▶ ACTIVITY:
From the entries below, copy out every line with "contract" in it.

(Saved entries)
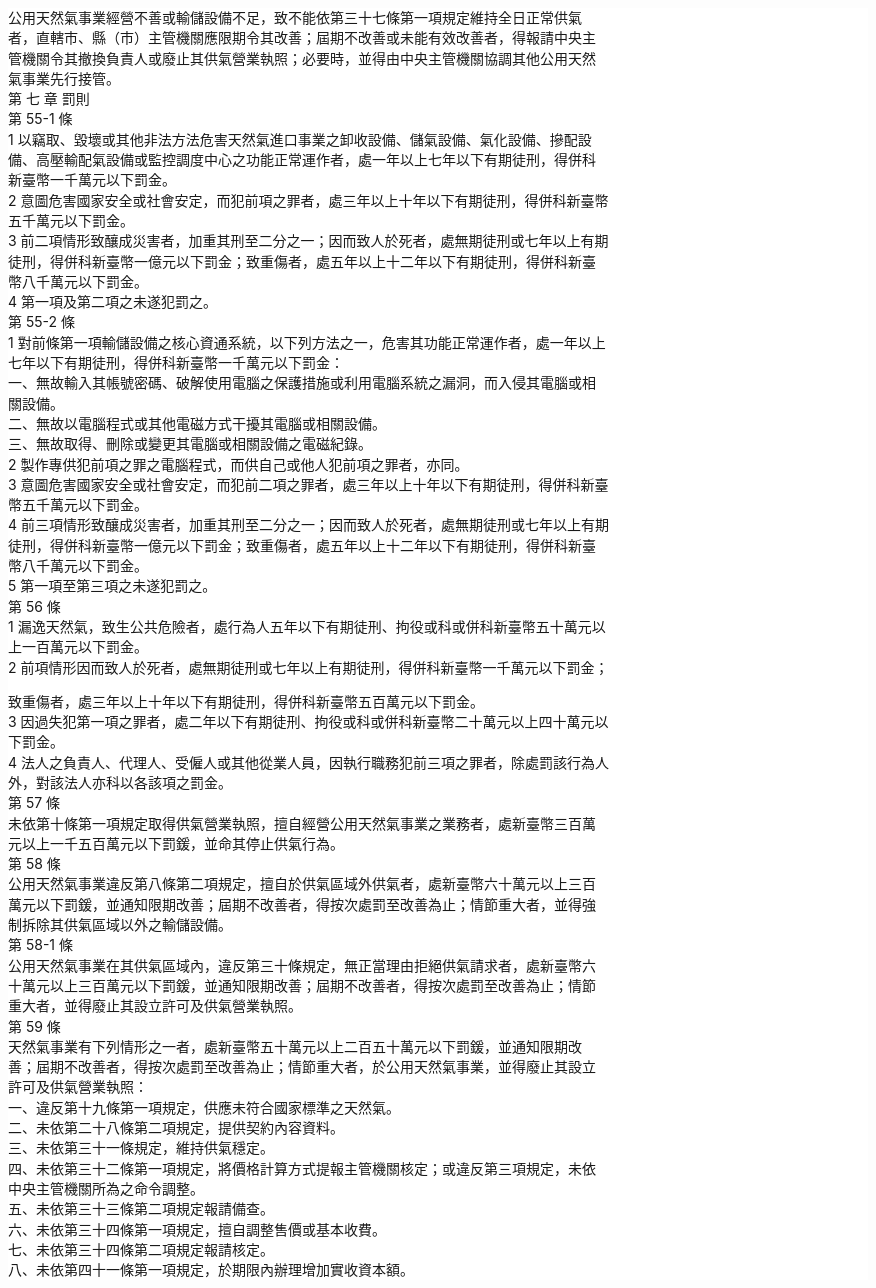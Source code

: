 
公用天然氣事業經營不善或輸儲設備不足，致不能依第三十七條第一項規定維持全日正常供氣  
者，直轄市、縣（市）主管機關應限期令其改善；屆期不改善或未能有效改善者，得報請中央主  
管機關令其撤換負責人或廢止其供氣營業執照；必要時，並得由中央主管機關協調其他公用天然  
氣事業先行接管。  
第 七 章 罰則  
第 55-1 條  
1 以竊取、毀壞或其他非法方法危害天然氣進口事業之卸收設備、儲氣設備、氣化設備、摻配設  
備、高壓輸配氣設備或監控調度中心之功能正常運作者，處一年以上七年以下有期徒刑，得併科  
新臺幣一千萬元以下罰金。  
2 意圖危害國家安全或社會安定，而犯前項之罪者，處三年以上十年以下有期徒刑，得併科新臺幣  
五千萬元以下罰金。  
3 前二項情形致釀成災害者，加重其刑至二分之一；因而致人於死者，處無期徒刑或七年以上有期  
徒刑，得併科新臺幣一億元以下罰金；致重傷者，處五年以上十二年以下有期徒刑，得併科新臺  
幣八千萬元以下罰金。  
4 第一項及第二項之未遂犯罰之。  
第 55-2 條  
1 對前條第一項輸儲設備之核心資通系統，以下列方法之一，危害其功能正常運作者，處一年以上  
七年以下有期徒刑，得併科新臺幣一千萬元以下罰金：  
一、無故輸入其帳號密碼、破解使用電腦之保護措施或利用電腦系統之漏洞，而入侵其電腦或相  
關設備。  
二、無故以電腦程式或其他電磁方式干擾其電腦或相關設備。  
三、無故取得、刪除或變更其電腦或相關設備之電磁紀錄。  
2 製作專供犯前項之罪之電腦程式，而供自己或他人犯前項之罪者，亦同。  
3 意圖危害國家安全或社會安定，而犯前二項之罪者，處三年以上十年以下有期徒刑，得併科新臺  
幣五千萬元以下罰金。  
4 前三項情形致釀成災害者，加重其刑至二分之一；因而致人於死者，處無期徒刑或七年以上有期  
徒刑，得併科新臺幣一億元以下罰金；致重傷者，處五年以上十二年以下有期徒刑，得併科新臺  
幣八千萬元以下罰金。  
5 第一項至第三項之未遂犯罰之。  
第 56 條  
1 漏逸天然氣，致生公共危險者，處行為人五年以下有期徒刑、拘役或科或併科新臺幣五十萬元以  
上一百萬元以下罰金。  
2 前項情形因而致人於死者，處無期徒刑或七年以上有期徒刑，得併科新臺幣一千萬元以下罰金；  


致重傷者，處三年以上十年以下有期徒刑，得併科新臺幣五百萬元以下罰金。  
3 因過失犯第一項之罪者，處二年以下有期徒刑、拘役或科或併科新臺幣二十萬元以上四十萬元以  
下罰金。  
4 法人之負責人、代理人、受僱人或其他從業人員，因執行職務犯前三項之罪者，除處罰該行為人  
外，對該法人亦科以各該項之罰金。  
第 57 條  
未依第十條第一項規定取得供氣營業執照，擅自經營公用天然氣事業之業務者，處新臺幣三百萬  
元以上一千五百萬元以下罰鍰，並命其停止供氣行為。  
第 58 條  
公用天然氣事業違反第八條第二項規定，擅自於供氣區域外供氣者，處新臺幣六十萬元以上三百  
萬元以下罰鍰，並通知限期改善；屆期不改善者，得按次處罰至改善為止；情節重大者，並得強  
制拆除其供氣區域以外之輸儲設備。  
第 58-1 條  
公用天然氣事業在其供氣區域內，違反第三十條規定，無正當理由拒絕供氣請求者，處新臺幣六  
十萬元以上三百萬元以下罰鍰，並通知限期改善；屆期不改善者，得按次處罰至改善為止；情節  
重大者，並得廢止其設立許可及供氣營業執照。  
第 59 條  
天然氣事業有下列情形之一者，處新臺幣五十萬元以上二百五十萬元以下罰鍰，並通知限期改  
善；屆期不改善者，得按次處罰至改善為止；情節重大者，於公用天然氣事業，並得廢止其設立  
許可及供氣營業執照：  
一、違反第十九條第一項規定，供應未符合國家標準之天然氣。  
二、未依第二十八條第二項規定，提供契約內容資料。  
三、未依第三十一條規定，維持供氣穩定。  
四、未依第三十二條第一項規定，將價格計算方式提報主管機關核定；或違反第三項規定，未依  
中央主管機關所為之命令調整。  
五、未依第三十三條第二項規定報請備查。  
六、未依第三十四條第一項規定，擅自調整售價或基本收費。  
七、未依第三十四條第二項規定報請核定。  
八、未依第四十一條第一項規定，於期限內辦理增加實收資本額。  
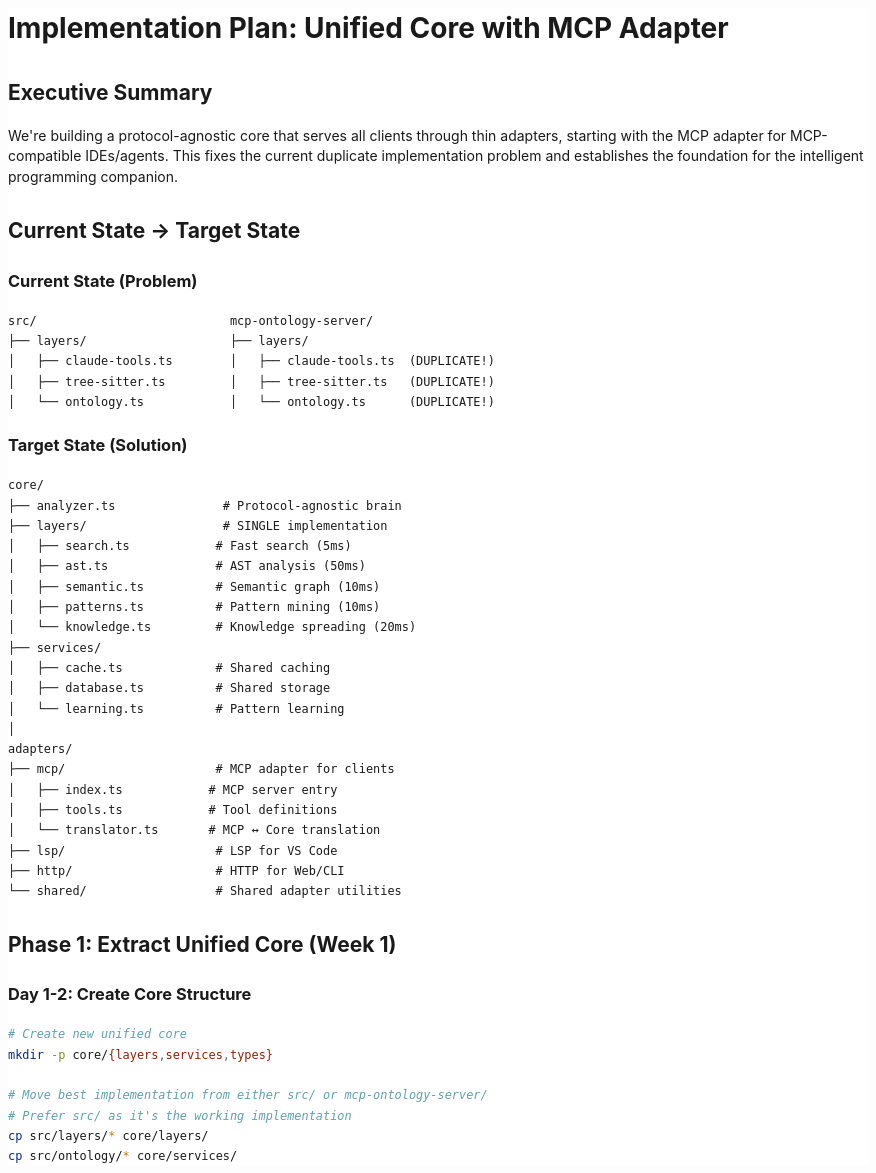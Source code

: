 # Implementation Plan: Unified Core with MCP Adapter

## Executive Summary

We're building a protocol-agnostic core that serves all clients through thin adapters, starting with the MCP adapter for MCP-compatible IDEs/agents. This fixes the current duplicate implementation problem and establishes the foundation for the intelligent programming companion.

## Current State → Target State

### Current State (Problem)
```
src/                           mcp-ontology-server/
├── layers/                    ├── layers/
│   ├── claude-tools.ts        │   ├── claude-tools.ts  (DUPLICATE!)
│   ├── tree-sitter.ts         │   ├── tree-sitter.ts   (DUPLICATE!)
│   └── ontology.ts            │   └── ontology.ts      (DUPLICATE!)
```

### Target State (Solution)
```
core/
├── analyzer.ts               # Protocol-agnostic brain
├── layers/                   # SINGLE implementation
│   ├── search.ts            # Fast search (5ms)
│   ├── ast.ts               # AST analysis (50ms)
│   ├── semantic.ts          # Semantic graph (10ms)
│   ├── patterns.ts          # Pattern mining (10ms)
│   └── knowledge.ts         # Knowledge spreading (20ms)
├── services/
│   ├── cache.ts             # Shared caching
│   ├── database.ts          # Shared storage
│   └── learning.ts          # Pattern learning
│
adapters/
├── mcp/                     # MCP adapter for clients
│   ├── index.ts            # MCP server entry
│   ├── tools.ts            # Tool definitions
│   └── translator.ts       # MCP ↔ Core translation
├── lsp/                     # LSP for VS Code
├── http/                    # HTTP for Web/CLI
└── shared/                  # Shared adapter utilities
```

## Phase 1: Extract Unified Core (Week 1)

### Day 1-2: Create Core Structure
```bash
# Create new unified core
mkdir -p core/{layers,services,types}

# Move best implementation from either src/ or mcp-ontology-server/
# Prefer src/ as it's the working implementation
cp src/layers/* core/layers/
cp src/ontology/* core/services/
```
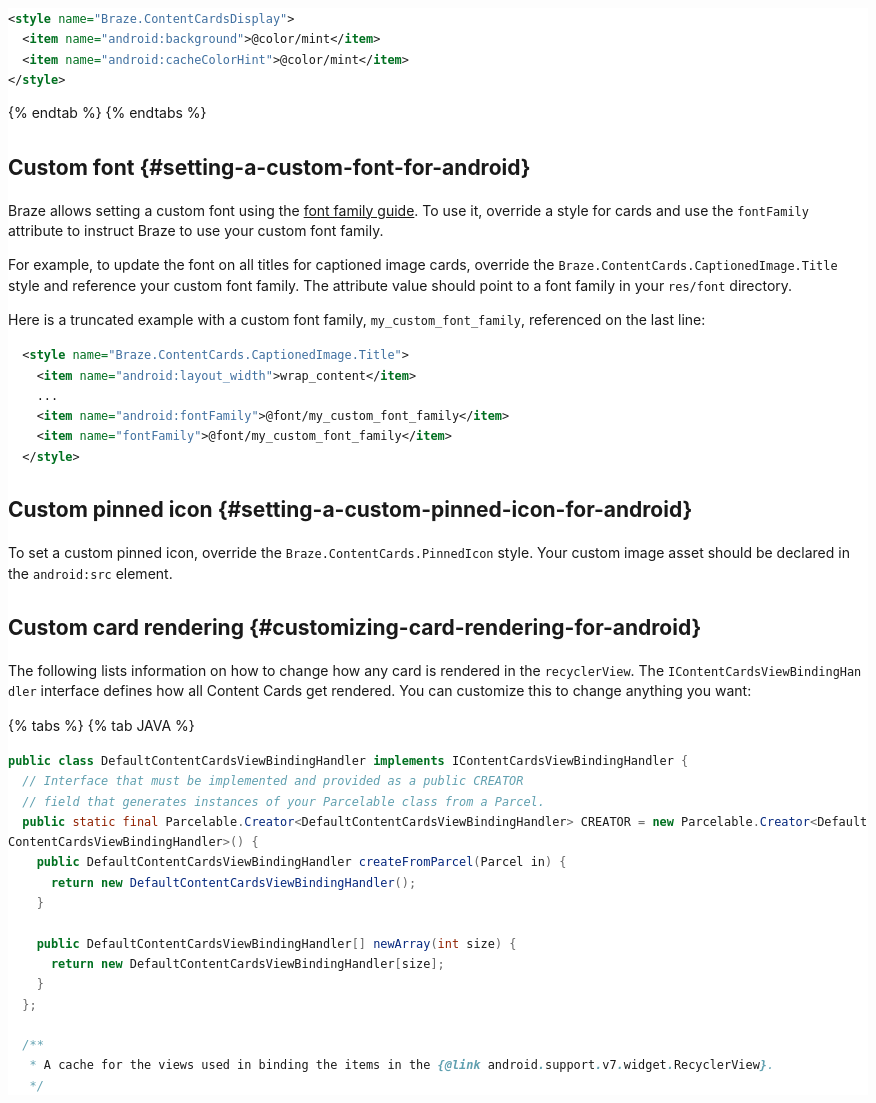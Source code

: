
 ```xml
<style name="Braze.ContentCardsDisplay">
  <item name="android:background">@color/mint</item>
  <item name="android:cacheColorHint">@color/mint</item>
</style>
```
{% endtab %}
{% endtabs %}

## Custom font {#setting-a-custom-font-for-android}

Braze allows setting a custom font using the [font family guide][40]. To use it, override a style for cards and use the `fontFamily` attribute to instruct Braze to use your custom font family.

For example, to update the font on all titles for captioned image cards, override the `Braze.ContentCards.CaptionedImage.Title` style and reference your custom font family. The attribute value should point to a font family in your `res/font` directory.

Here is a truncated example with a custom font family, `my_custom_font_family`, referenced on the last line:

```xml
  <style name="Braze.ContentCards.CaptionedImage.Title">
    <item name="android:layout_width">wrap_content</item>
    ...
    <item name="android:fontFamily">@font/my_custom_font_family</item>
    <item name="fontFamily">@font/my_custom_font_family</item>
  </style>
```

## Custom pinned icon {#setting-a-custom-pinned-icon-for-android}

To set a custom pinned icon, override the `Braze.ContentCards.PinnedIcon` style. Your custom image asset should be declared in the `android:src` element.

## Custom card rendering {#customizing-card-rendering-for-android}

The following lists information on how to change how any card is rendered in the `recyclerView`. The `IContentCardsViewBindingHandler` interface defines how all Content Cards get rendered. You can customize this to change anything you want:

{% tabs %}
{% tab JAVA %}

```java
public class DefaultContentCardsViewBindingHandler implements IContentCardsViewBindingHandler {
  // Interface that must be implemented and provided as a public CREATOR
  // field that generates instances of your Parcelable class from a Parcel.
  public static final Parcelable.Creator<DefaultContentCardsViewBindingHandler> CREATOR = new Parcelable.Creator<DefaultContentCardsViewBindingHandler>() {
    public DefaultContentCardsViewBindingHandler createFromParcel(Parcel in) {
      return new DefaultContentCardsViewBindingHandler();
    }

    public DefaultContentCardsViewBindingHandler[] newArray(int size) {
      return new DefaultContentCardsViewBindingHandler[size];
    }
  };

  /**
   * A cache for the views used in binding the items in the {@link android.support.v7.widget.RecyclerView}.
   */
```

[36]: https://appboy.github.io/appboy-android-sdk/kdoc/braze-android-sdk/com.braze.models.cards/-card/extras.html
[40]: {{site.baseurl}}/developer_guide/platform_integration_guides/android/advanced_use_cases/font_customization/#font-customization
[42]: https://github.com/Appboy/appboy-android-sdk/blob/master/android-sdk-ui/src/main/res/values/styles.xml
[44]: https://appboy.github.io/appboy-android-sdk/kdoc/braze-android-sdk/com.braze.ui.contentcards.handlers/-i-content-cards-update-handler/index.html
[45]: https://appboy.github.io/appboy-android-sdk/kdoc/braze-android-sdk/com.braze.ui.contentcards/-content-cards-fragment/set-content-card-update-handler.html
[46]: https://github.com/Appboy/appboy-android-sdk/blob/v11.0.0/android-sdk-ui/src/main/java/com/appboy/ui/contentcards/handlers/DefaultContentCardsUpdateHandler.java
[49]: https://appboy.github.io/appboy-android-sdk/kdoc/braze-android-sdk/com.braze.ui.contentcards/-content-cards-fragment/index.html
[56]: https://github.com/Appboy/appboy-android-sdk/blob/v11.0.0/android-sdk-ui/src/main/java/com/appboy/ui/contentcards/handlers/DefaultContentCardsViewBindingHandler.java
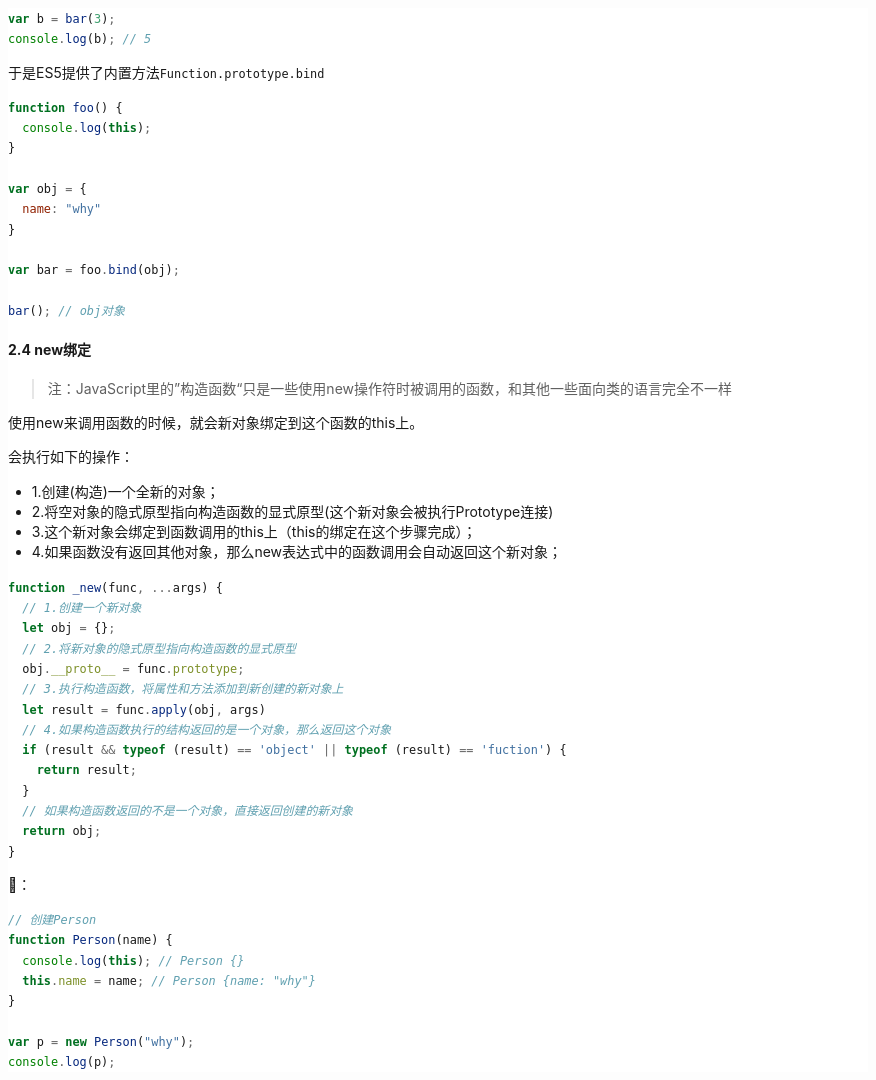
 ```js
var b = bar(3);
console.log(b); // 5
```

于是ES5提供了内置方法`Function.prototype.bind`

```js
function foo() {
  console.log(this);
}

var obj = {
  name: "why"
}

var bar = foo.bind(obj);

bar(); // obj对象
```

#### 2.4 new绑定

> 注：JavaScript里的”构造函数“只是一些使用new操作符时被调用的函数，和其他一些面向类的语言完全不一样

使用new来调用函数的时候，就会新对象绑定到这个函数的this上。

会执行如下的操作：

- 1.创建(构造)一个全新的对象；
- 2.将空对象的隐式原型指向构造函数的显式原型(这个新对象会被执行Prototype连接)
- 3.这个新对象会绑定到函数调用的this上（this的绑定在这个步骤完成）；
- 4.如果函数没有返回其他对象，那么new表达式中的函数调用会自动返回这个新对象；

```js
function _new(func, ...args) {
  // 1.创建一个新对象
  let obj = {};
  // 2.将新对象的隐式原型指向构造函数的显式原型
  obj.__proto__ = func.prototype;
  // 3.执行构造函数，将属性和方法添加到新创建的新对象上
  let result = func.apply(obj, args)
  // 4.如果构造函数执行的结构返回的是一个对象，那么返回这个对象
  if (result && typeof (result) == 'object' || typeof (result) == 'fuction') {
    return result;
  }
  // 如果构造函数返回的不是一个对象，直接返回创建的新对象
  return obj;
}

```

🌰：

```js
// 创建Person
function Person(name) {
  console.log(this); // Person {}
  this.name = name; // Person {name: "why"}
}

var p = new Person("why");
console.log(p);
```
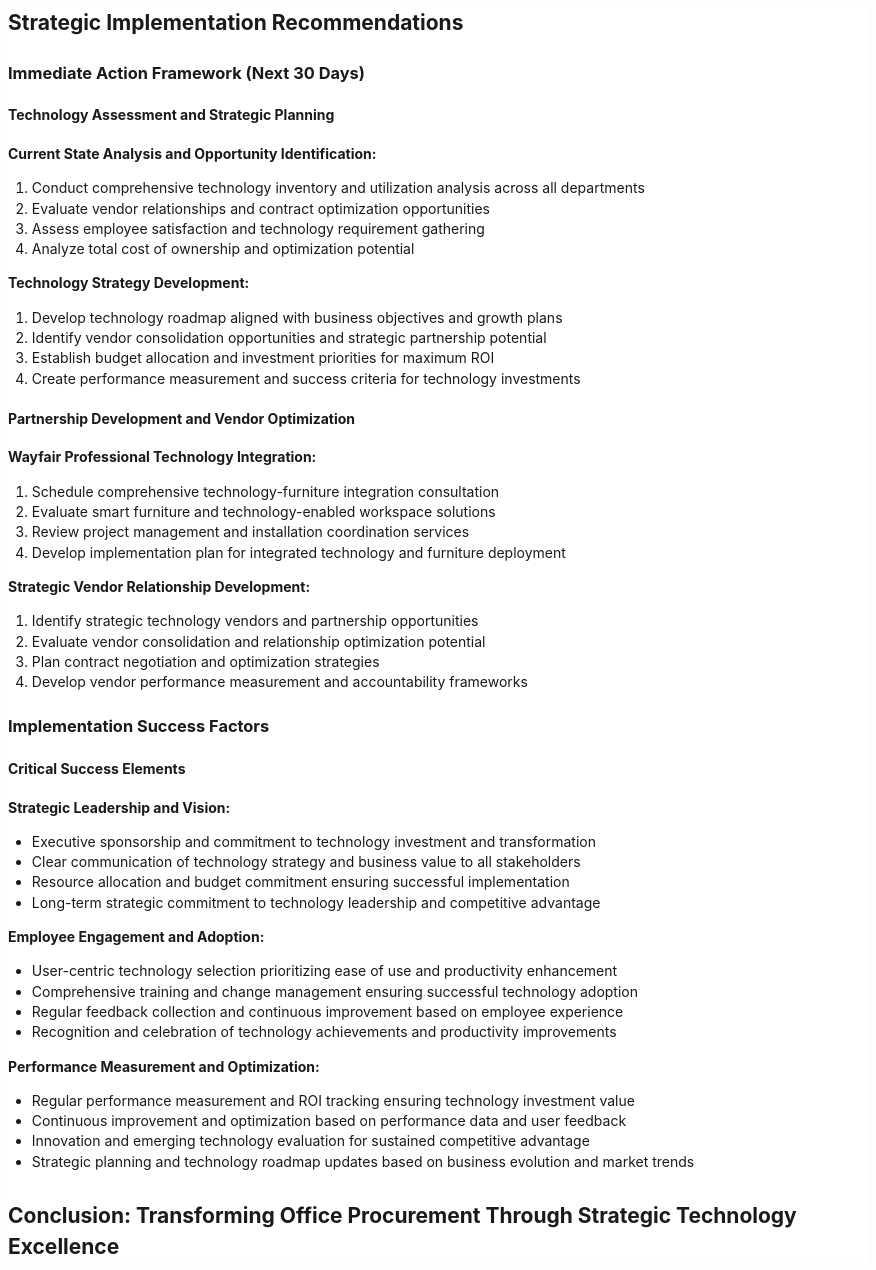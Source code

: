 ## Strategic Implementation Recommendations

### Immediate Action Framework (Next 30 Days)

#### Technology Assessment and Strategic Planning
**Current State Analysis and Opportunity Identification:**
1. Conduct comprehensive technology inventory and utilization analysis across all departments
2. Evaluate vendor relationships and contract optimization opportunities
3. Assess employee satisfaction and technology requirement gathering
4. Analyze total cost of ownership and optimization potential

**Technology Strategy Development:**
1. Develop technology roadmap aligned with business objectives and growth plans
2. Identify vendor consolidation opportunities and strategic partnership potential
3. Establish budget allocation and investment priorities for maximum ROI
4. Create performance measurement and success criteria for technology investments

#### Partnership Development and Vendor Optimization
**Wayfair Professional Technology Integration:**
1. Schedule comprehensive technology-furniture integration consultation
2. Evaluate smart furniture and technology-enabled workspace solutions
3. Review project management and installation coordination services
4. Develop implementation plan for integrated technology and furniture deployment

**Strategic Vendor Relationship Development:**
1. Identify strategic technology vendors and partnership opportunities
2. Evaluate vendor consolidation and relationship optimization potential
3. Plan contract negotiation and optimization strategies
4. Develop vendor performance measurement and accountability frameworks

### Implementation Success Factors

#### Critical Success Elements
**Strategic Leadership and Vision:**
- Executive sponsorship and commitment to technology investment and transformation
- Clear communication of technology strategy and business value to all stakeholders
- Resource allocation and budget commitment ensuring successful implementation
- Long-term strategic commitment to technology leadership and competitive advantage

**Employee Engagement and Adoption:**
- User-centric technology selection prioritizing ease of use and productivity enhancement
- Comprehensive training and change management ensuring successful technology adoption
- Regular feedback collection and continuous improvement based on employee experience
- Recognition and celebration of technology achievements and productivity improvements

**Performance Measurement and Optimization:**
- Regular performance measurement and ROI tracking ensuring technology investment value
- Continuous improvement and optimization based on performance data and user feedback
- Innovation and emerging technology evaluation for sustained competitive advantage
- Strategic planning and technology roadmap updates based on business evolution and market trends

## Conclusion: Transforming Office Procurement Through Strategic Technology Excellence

▶ SOLVED PROBLEM:
2. Evaluate vendor relationships and contract optimization opportunities
3. Plan contract negotiation and optimization strategies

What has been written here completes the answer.